Hawaii is unique. The old world still overlaps with the new, and old traditions hang in the ethers as an unseen but underlying energy that we can tap into for wisdom and healing.
Ho’oponopono is one of those things. It is an ancient practice that has had a reemergence (and upgrade) in recent years.
How to pronounce Ho’oponopono
You sound out every vowel literally, so “Ho’o” would pronounce like “ho ho ho” but just one “ho” and an additional “o” at the end, followed by two “pono’s”, each sounding like “mono”.
It translates simply as “correction” and is the art of forgiveness and reconciliation. This art of forgiveness and reconciliation was used traditionally across the islands to heal family issues, energetic and health problems and all grievances.
It consisted of counseling and prayer.
The foundation was that of taking responsibility.
Taking responsibility gives you back your power, even when someone has wronged you. Yes, even when someone has wronged you.
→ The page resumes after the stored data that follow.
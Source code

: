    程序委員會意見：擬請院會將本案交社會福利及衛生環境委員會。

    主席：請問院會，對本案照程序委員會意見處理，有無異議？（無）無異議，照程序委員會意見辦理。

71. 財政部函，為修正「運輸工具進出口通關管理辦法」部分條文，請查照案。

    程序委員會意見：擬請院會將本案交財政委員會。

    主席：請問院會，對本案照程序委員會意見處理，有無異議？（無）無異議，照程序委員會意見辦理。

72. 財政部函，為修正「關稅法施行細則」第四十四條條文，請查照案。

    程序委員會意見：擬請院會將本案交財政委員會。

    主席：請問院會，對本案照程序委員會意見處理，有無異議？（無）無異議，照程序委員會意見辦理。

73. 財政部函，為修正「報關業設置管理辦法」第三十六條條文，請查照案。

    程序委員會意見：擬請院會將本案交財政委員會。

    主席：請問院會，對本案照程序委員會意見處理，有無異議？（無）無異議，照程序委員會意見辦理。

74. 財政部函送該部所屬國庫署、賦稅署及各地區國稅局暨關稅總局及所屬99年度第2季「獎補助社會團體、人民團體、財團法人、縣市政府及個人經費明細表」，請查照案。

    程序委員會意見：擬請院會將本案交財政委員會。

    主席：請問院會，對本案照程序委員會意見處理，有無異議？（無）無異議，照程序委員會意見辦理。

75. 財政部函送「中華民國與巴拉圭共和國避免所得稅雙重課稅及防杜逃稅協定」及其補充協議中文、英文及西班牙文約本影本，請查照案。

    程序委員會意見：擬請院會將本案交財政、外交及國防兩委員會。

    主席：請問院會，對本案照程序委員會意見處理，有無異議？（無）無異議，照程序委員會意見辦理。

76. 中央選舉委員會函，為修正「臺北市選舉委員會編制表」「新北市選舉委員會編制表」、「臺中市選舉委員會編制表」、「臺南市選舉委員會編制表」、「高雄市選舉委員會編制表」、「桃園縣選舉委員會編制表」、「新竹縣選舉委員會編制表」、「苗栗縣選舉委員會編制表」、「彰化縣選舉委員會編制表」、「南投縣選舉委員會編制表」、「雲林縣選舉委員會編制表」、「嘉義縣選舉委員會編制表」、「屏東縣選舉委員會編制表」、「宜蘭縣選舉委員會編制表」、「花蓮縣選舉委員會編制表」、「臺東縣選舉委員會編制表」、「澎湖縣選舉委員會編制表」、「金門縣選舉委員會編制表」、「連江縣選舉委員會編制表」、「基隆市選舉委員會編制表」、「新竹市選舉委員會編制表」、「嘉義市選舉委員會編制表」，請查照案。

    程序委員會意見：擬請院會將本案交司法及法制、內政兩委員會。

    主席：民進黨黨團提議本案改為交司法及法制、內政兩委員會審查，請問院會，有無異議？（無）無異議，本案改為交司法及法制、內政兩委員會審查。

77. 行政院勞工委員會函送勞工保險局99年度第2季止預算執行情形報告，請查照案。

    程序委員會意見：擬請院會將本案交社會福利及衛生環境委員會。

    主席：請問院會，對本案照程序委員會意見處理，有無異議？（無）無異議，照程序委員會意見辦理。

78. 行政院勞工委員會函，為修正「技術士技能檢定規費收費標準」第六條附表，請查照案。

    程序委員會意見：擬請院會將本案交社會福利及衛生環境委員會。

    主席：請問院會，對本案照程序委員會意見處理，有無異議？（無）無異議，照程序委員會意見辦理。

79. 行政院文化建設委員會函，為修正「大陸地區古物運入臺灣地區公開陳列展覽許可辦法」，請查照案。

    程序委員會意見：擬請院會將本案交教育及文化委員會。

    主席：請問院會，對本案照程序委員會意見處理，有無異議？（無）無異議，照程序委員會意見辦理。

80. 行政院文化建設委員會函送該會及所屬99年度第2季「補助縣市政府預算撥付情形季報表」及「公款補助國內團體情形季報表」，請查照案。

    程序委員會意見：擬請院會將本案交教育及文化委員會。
Over the years, there has been a “modernization” of the practice that has begun to include a mantra as well.
The mantra is:
I love you
Please forgive me
Repeating this mantra has several wonderful effects –
- it calms you down
- clears a lot of energetic blocks between you and the other
When there is an energetic “locldown” our own energy and that of others can swirl, if not calmed and cleared, and can keep you up, feeling anxious and stressed out. That’s why doing this practice is so important and effective.
Why the practice is effective
Ho’oponopono shifts the responsibility of love to us.
No matter what the other did, we are responsible for our own level of trust and love. We are responsible for taking care of our insides.
And our insides want to thrive with love, not hate, not fear, not concern.
This practice does that.
Furthermore, it allows us to be responsible. And responsibility equals power.
When we’re responsible, we can claim back our strength, because we are the root of our own experience. We are the cause in the world we are in. We are the source of our joy and our suffering.
If someone has wronged us, it is because we have allowed it, in one way or another. Even when it feels awful and terribly unfair. Believe me, I know this feeling. I know the feeling of boiling over with rage. I know what it’s like to raise my hands to the sky and yell “WHY?!”
My mentor once told me “Who cares why? If it’s happening, it’s ‘right’. Because it’s happening. So go do your best with what’s happening.”
And in the words of Pebbie from Frozen II, (I have kids, so I get to see allll the kid movies): “When one can see no future, all one can do is the next right thing.“
The next right thing is always being responsible.
Be responsible, say you’re sorry, say I love you, say thank you. And you will feel and see a difference in your life. Promise.